Re: Data Quality and Granularity vocabulary - preliminary report

Hmm and now I see that there is no call next week.
We will send a report anyway - Friday is not a holiday for the four of us I believe.
*But* it would be great if the group could pay attention to and discuss our emails. This will be crucial for the F2F discussion!

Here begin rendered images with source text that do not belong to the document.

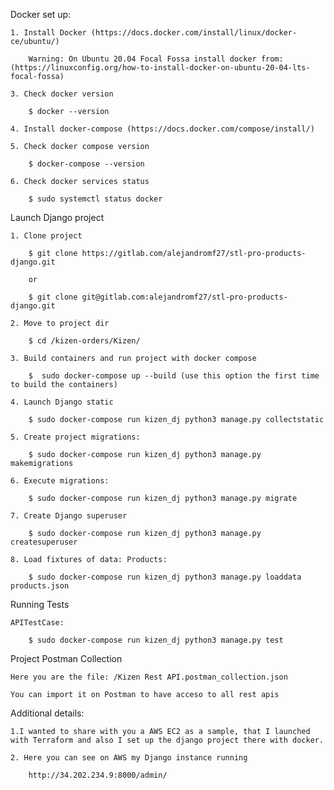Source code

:Docker set up:

    1. Install Docker (https://docs.docker.com/install/linux/docker-ce/ubuntu/)
    
        Warning: On Ubuntu 20.04 Focal Fossa install docker from: (https://linuxconfig.org/how-to-install-docker-on-ubuntu-20-04-lts-focal-fossa)
    
    3. Check docker version
    
        $ docker --version    
        
    4. Install docker-compose (https://docs.docker.com/compose/install/)
    
    5. Check docker compose version
    
        $ docker-compose --version
    
    6. Check docker services status        
    
        $ sudo systemctl status docker
        
Launch Django project

    1. Clone project
        
        $ git clone https://gitlab.com/alejandromf27/stl-pro-products-django.git
        
        or
        
        $ git clone git@gitlab.com:alejandromf27/stl-pro-products-django.git
        
    2. Move to project dir
    
        $ cd /kizen-orders/Kizen/

    3. Build containers and run project with docker compose
    
        $  sudo docker-compose up --build (use this option the first time to build the containers)
        
    4. Launch Django static
    
        $ sudo docker-compose run kizen_dj python3 manage.py collectstatic
    
    5. Create project migrations:
    
        $ sudo docker-compose run kizen_dj python3 manage.py makemigrations
        
    6. Execute migrations:
    
        $ sudo docker-compose run kizen_dj python3 manage.py migrate
        
    7. Create Django superuser
    
        $ sudo docker-compose run kizen_dj python3 manage.py createsuperuser
        
    8. Load fixtures of data: Products: 
        
        $ sudo docker-compose run kizen_dj python3 manage.py loaddata products.json
            
Running Tests
    
    APITestCase:
    
        $ sudo docker-compose run kizen_dj python3 manage.py test

Project Postman Collection

    Here you are the file: /Kizen Rest API.postman_collection.json
    
    You can import it on Postman to have acceso to all rest apis
    
    
Additional details:

    1.I wanted to share with you a AWS EC2 as a sample, that I launched with Terraform and also I set up the django project there with docker.
    
    2. Here you can see on AWS my Django instance running
    
        http://34.202.234.9:8000/admin/
        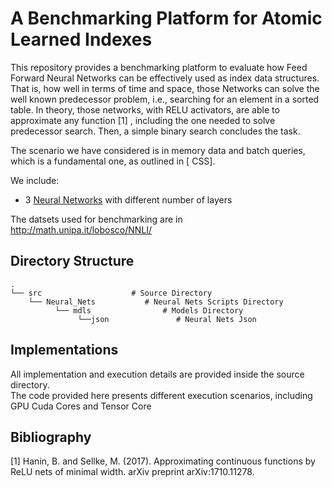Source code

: # A Benchmarking Platform for Atomic Learned Indexes

This repository provides a benchmarking platform to evaluate how Feed Forward Neural Networks can be effectively used as index data structures. That is, how well in terms of time and space, those Networks can solve the well known predecessor problem, i.e., searching for an element in a sorted table. In theory, those networks, with RELU activators,  are able to approximate any function [1] , including the one needed to solve predecessor search. Then, a simple binary search concludes the task.  
  
The scenario we have considered is in memory data and batch queries, which is a fundamental one, as outlined in [ CSS].  
  
We include:  
  
* 3 [Neural Networks](https://github.com/DomenicoAmato01/A-Benchmarking-Platform-for-Atomic-Learned-Indexes/tree/master/src/Neural_Nets) with different number of layers  

The datsets used for benchmarking are in http://math.unipa.it/lobosco/NNLI/
  
## Directory Structure
    .
    └── src                    # Source Directory
        └── Neural_Nets           # Neural Nets Scripts Directory
              └── mdls                # Models Directory   
                   └──json               # Neural Nets Json
        
    
 ## Implementations
 
 All implementation and execution details are provided inside the source directory.  
 The code provided here presents different execution scenarios, including GPU Cuda Cores and Tensor Core
 
 ## Bibliography
 [1] Hanin, B. and Sellke, M. (2017). Approximating continuous functions by ReLU nets of minimal
width. arXiv preprint arXiv:1710.11278.


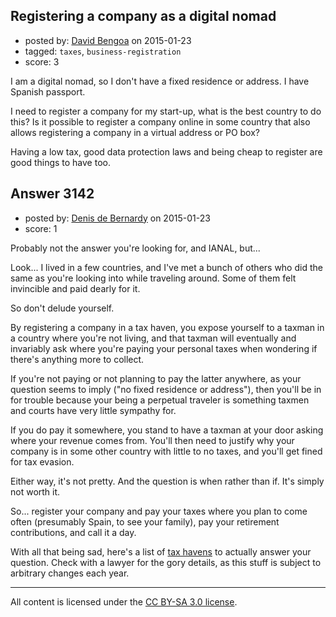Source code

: ## Registering a company as a digital nomad

- posted by: [David Bengoa](https://stackexchange.com/users/1392293/david-bengoa) on 2015-01-23
- tagged: `taxes`, `business-registration`
- score: 3

I am a digital nomad, so I don't have a fixed residence or address. I have Spanish passport.

I need to register a company for my start-up, what is the best country to do this? Is it possible to register a company online in some country that also allows registering a company in a virtual address or PO box?

Having a low tax, good data protection laws and being cheap to register are good things to have too.


## Answer 3142

- posted by: [Denis de Bernardy](https://stackexchange.com/users/182468/denis-de-bernardy) on 2015-01-23
- score: 1

Probably not the answer you're looking for, and IANAL, but...

Look... I lived in a few countries, and I've met a bunch of others who did the same as you're looking into while traveling around. Some of them felt invincible and paid dearly for it.

So don't delude yourself.

By registering a company in a tax haven, you expose yourself to a taxman in a country where you're not living, and that taxman will eventually and invariably ask where you're paying your personal taxes when wondering if there's anything more to collect.

If you're not paying or not planning to pay the latter anywhere, as your question seems to imply ("no fixed residence or address"), then you'll be in for trouble because your being a perpetual traveler is something taxmen and courts have very little sympathy for.

If you do pay it somewhere, you stand to have a taxman at your door asking where your revenue comes from. You'll then need to justify why your company is in some other country with little to no taxes, and you'll get fined for tax evasion.

Either way, it's not pretty. And the question is when rather than if. It's simply not worth it.

So... register your company and pay your taxes where you plan to come often (presumably Spain, to see your family), pay your retirement contributions, and call it a day.

With all that being sad, here's a list of [tax havens](http://en.m.wikipedia.org/wiki/Tax_haven) to actually answer your question. Check with a lawyer for the gory details, as this stuff is subject to arbitrary changes each year.



---

All content is licensed under the [CC BY-SA 3.0 license](https://creativecommons.org/licenses/by-sa/3.0/).
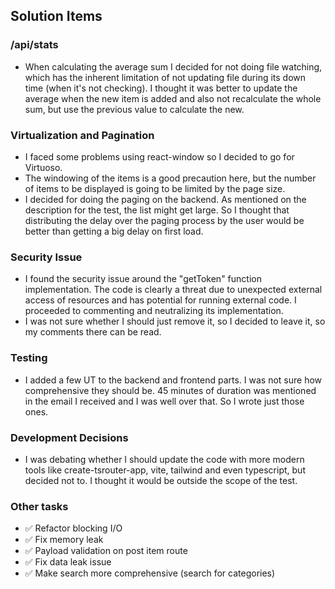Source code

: ## Solution Items

### /api/stats
- When calculating the average sum I decided for not doing file watching, which has the inherent limitation of not updating file during its down time (when it's not checking). I thought it was better to update the average when the new item is added and also not recalculate the whole sum, but use the previous value to calculate the new.

### Virtualization and Pagination
- I faced some problems using react-window so I decided to go for Virtuoso.
- The windowing of the items is a good precaution here, but the number of items to be displayed is going to be limited by the page size.
- I decided for doing the paging on the backend. As mentioned on the description for the test, the list might get large. So I thought that distributing the delay over the paging process by the user would be better than getting a big delay on first load.

### Security Issue
- I found the security issue around the "getToken" function implementation. The code is clearly a threat due to unexpected external access of resources and has potential for running external code. I proceeded to commenting and neutralizing its implementation.
- I was not sure whether I should just remove it, so I decided to leave it, so my comments there can be read.

### Testing
- I added a few UT to the backend and frontend parts. I was not sure how comprehensive they should be. 45 minutes of duration was mentioned in the email I received and I was well over that. So I wrote just those ones.

### Development Decisions
- I was debating whether I should update the code with more modern tools like create-tsrouter-app, vite, tailwind and even typescript, but decided not to. I thought it would be outside the scope of the test.


### Other tasks

- ✅ Refactor blocking I/O
- ✅ Fix memory leak
- ✅ Payload validation on post item route
- ✅ Fix data leak issue
- ✅ Make search more comprehensive (search for categories)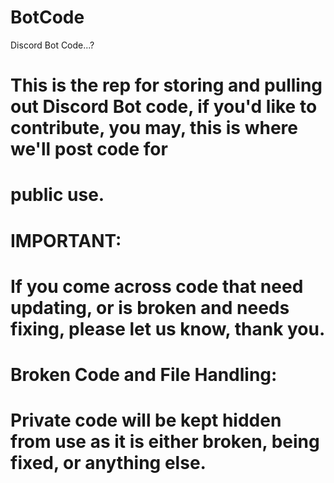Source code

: # BotCode
Discord Bot Code...?

# This is the rep for storing and pulling out Discord Bot code, if you'd like to contribute, you may, this is where we'll post code for
# public use.

# IMPORTANT:
# If you come across code that need updating, or is broken and needs fixing, please let us know, thank you.

# Broken Code and File Handling:
# Private code will be kept hidden from use as it is either broken, being fixed, or anything else.
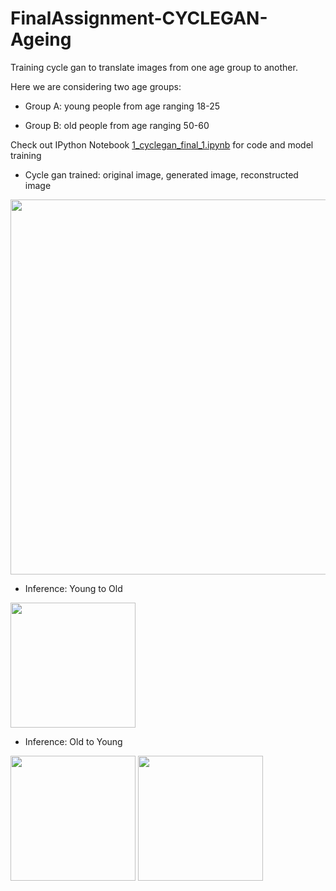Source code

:# FinalAssignment-CYCLEGAN-Ageing
Training cycle gan to translate images from one age group to another.

Here we are considering two age groups:

- Group A: young people from age ranging 18-25

- Group B: old people from age ranging 50-60

Check out IPython Notebook [1_cyclegan_final_1.ipynb](https://github.com/Vishwa22/CYCLEGAN-Ageing/blob/master/1_cyclegan_final_1.ipynb) for code and model training

- Cycle gan trained: original image, generated image, reconstructed image
<image src='https://github.com/Vishwa22/CYCLEGAN-Ageing/blob/master/cyclegantraining.PNG?raw=true' width='600'>
  
- Inference: Young to Old
<image src='https://github.com/Vishwa22/CYCLEGAN-Ageing/blob/master/young2old_examples.PNG?raw=true' width='200'>
  
- Inference: Old to Young
<image src='https://github.com/Vishwa22/CYCLEGAN-Ageing/blob/master/old2young_examples.PNG?raw=true' width='200'>
  
<image src='https://github.com/Vishwa22/CYCLEGAN-Ageing/blob/master/old2young_example2.PNG?raw=true' width='200'>
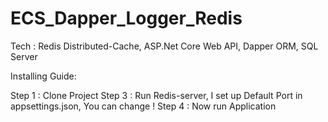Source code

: # ECS_Dapper_Logger_Redis

Tech : 
Redis Distributed-Cache,
ASP.Net Core Web API,
Dapper ORM,
SQL Server


Installing Guide: 

Step 1 : Clone Project
Step 3 : Run Redis-server, I set up Default Port in appsettings.json, You can change !
Step 4 : Now run Application 
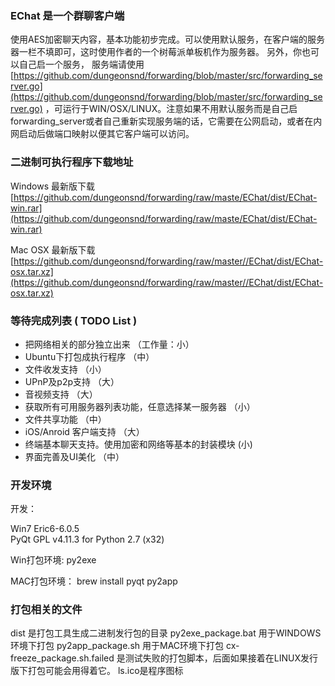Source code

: 

### EChat   是一个群聊客户端
使用AES加密聊天内容，基本功能初步完成。可以使用默认服务，在客户端的服务器一栏不填即可，这时使用作者的一个树莓派单板机作为服务器。 另外，你也可以自己启一个服务， 服务端请使用
 [https://github.com/dungeonsnd/forwarding/blob/master/src/forwarding_server.go](https://github.com/dungeonsnd/forwarding/blob/master/src/forwarding_server.go)  ，可运行于WIN/OSX/LINUX。注意如果不用默认服务而是自己启 forwarding_server或者自己重新实现服务端的话，它需要在公网启动，或者在内网启动后做端口映射以便其它客户端可以访问。


### 二进制可执行程序下载地址

Windows 最新版下载 [https://github.com/dungeonsnd/forwarding/raw/maste/EChat/dist/EChat-win.rar](https://github.com/dungeonsnd/forwarding/raw/maste/EChat/dist/EChat-win.rar)

Mac OSX 最新版下载 [https://github.com/dungeonsnd/forwarding/raw/master//EChat/dist/EChat-osx.tar.xz](https://github.com/dungeonsnd/forwarding/raw/master//EChat/dist/EChat-osx.tar.xz)


### 等待完成列表  ( TODO List )


* 把网络相关的部分独立出来 （工作量：小）
* Ubuntu下打包成执行程序 （中）
* 文件收发支持 （小）
* UPnP及p2p支持 （大）
* 音视频支持 （大）
* 获取所有可用服务器列表功能，任意选择某一服务器 （小）
* 文件共享功能 （中）
* iOS/Anroid 客户端支持 （大）
* 终端基本聊天支持。使用加密和网络等基本的封装模块  (小)
* 界面完善及UI美化 （中）



### 开发环境
开发：

Win7 
Eric6-6.0.5  
PyQt GPL v4.11.3 for Python 2.7 (x32)

Win打包环境: 
py2exe

MAC打包环境：
brew install pyqt
py2app 


### 打包相关的文件

dist 是打包工具生成二进制发行包的目录
py2exe_package.bat 用于WINDOWS环境下打包
py2app_package.sh 用于MAC环境下打包
cx-freeze_package.sh.failed 是测试失败的打包脚本，后面如果接着在LINUX发行版下打包可能会用得着它。
ls.ico是程序图标



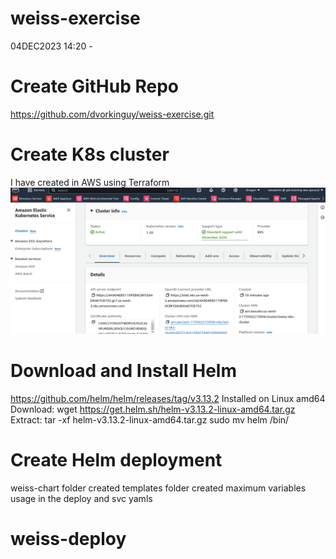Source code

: # weiss-exercise
04DEC2023 
14:20 - 


# Create GitHub Repo
https://github.com/dvorkinguy/weiss-exercise.git


# Create K8s cluster
I have created in AWS using Terraform
![weiss-eks-cluster](images/weiss-eks-cluster.png)

# Download and Install Helm 
https://github.com/helm/helm/releases/tag/v3.13.2
Installed on Linux amd64
Download: wget https://get.helm.sh/helm-v3.13.2-linux-amd64.tar.gz
Extract: tar -xf helm-v3.13.2-linux-amd64.tar.gz
sudo mv helm /bin/

# Create Helm deployment
weiss-chart folder created
templates folder created
maximum variables usage in the deploy and svc yamls
# weiss-deploy
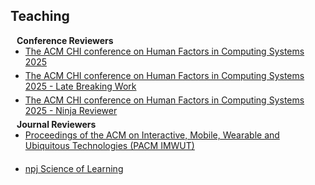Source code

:## Teaching

<h4 style="margin:0 10px 0;">Conference Reviewers</h4>

<ul style="margin:0 0 5px;">
  <li><a href="https://chi2025.acm.org/"><autocolor>The ACM CHI conference on Human Factors in Computing Systems 2025</autocolor></a></li>
</ul>

<ul style="margin:0 0 5px;">
  <li><a href="https://chi2025.acm.org/"><autocolor>The ACM CHI conference on Human Factors in Computing Systems 2025 - Late Breaking Work</autocolor></a></li>
</ul>

<ul style="margin:0 0 5px;">
  <li><a href="https://chi2025.acm.org/"><autocolor>The ACM CHI conference on Human Factors in Computing Systems 2025 - Ninja Reviewer</autocolor></a></li>
</ul>

<h4 style="margin:0 10px 0;">Journal Reviewers</h4>

<ul style="margin:0 0 20px;">
  <li><a href="https://dl.acm.org/journal/imwut"><autocolor>Proceedings of the ACM on Interactive, Mobile, Wearable and Ubiquitous Technologies (PACM IMWUT)</autocolor></a></li>
</ul>

<ul style="margin:0 0 20px;">
  <li><a href="https://www.nature.com/npjscilearn/"><autocolor>npj Science of Learning</autocolor></a></li>
</ul>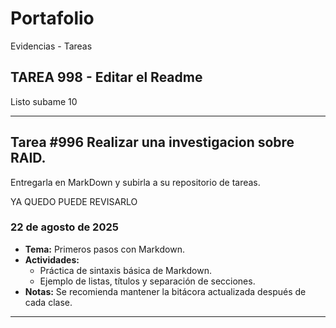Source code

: # Portafolio
Evidencias - Tareas

## TAREA 998 - Editar el Readme
Listo subame 10

---

## Tarea #996 Realizar una investigacion sobre RAID.
Entregarla en MarkDown y subirla a su repositorio de tareas.

YA QUEDO PUEDE REVISARLO


### 22 de agosto de 2025
- **Tema:** Primeros pasos con Markdown.
- **Actividades:** 
  - Práctica de sintaxis básica de Markdown.
  - Ejemplo de listas, títulos y separación de secciones.
- **Notas:** Se recomienda mantener la bitácora actualizada después de cada clase.

---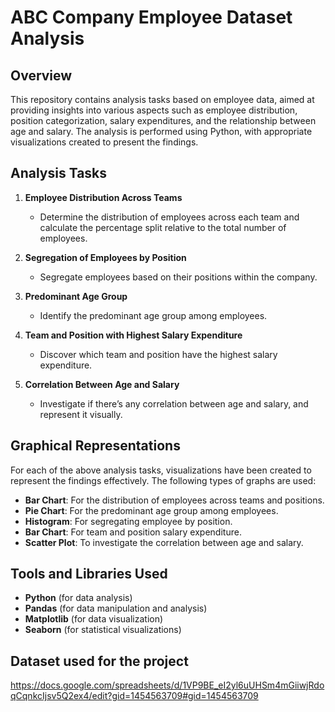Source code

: # ABC Company Employee Dataset Analysis

## Overview

This repository contains analysis tasks based on employee data, aimed at providing insights into various aspects such as employee distribution, position categorization, salary expenditures, and the relationship between age and salary. The analysis is performed using Python, with appropriate visualizations created to present the findings.

## Analysis Tasks

1. **Employee Distribution Across Teams**
   - Determine the distribution of employees across each team and calculate the percentage split relative to the total number of employees.

2. **Segregation of Employees by Position**
   - Segregate employees based on their positions within the company.

3. **Predominant Age Group**
   - Identify the predominant age group among employees.

4. **Team and Position with Highest Salary Expenditure**
   - Discover which team and position have the highest salary expenditure.

5. **Correlation Between Age and Salary**
   - Investigate if there’s any correlation between age and salary, and represent it visually.
  
## Graphical Representations

For each of the above analysis tasks, visualizations have been created to represent the findings effectively. The following types of graphs are used:
- **Bar Chart**: For the distribution of employees across teams and positions.
- **Pie Chart**: For the predominant age group among employees.
- **Histogram**: For segregating employee by position.
- **Bar Chart**: For team and position salary expenditure.
- **Scatter Plot**: To investigate the correlation between age and salary.

## Tools and Libraries Used

- **Python** (for data analysis)
- **Pandas** (for data manipulation and analysis)
- **Matplotlib** (for data visualization)
- **Seaborn** (for statistical visualizations)

## Dataset used for the project

https://docs.google.com/spreadsheets/d/1VP9BE_eI2yl6uUHSm4mGiiwjRdoqCqnkcIjsv5Q2ex4/edit?gid=1454563709#gid=1454563709

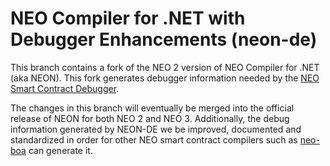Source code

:# NEO Compiler for .NET with Debugger Enhancements (neon-de)

This branch contains a fork of the NEO 2 version of NEO Compiler for .NET
(aka NEON). This fork generates debugger information needed by the
[NEO Smart Contract Debugger](https://github.com/neo-project/neo-debugger).

The changes in this branch will eventually be merged into the official release
of NEON for both NEO 2 and NEO 3. Additionally, the debug information generated
by NEON-DE we be improved, documented and standardized in order for other NEO
smart contract compilers such as [neo-boa](https://github.com/CityOfZion/neo-boa)
can generate it.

Note that I can't make it for the F2F, and know that at least Christophe can't either, so the discussion will need some other motivated people for the F2F...

Antoine

On 3/29/15 4:53 PM, Antoine Isaac wrote:
> Dear all,
>
> Here's a report on the work for Quality and Granularity (Q&G) vocabulary
>
> We have started extracting requirements from the best practices:
> https://www.w3.org/2013/dwbp/wiki/Requirements_From_FPWD_BP
>
> There are three categories: "infrastructure" requirements, requirements on the process of designing and publishing the Q&G voc, and finally requirements that tell us which kind of information needs the Q&G voc should answer.
>
> The last category is the most important to for us now, as it will dictate which classes and properties we should have in the Q&G voc.
> However, we feel we have little material to work on. Riccardo has done a great work identifying 'competency questions' (which match the idea of 'concrete requirements' in our schedule at [1]). But he had to be very 'creative' - most of the question come from him, not from the best practices in the WD.
>
>
> A second stream of work is the extraction of anything relevant for Q&G from our document on Use Cases and Requirements:
> https://www.w3.org/2013/dwbp/wiki/Quality_Requirements_From_UCR
>
> Two main results here:
> - trying to assess which requirements should be in scope for the Q&G work
> https://www.w3.org/2013/dwbp/wiki/Requirements_In_Scope_For_Quality
>
> - extracting the relevant Q&G stuff from the descriptions of Use Cases
> https://www.w3.org/2013/dwbp/wiki/Quality_Aspects_In_Use_Cases
>
> This work raises first a scoping issue. The UCR WD lists a handful of requirements as relevant for Q&G. But the owners of use cases tend to relate Q&G to a much broader set of aspects. The biggest question here is whether the Q&G voc should serve to express how well a dataset implements some best practices in our BP WD. If yes, then the Q&G voc will have to cover a wide set of competency questions.
>
> The second issue is whether the Q&G voc should enable expressing specific quality metrics. It is clear that Q&G voc will bring a framework to express metrics for data quality along specific quality dimensions (e.g. 'completeness'), and exchange the results for datasets for these metrics. But this doesn't say that the Q&G vocabulary should itself define the specific metrics (e.g. 'precision/recall of statements').
>
>
> In fact the analysis of the Use Cases confirms the observation we made for the BPs: we have not much material to define competency questions for the Q&G voc.
>
> So we have this idea of coming back to the use case owners with a questionnaire trying to extract more specific quality aspects than the ones we have in the Use Case WD.
> The first (partial) draft is at
> https://www.w3.org/2013/dwbp/wiki/QualityQuestionnaire
>
>
> We are still following the original schedule [1] and we will send another report before this week's telecon.
> However I expect the report will be very similar to this mail, unless the group gives some substantial feedback on the way for us to move forward, in the meantime!
>
> Best,
>
> Antoine, on behalf of Riccardo, Deirdre and Christophe.
>
> [1] https://www.w3.org/2013/dwbp/wiki/Data_quality_schedule
>
>

Received on Sunday, 29 March 2015 14:58:46 UTC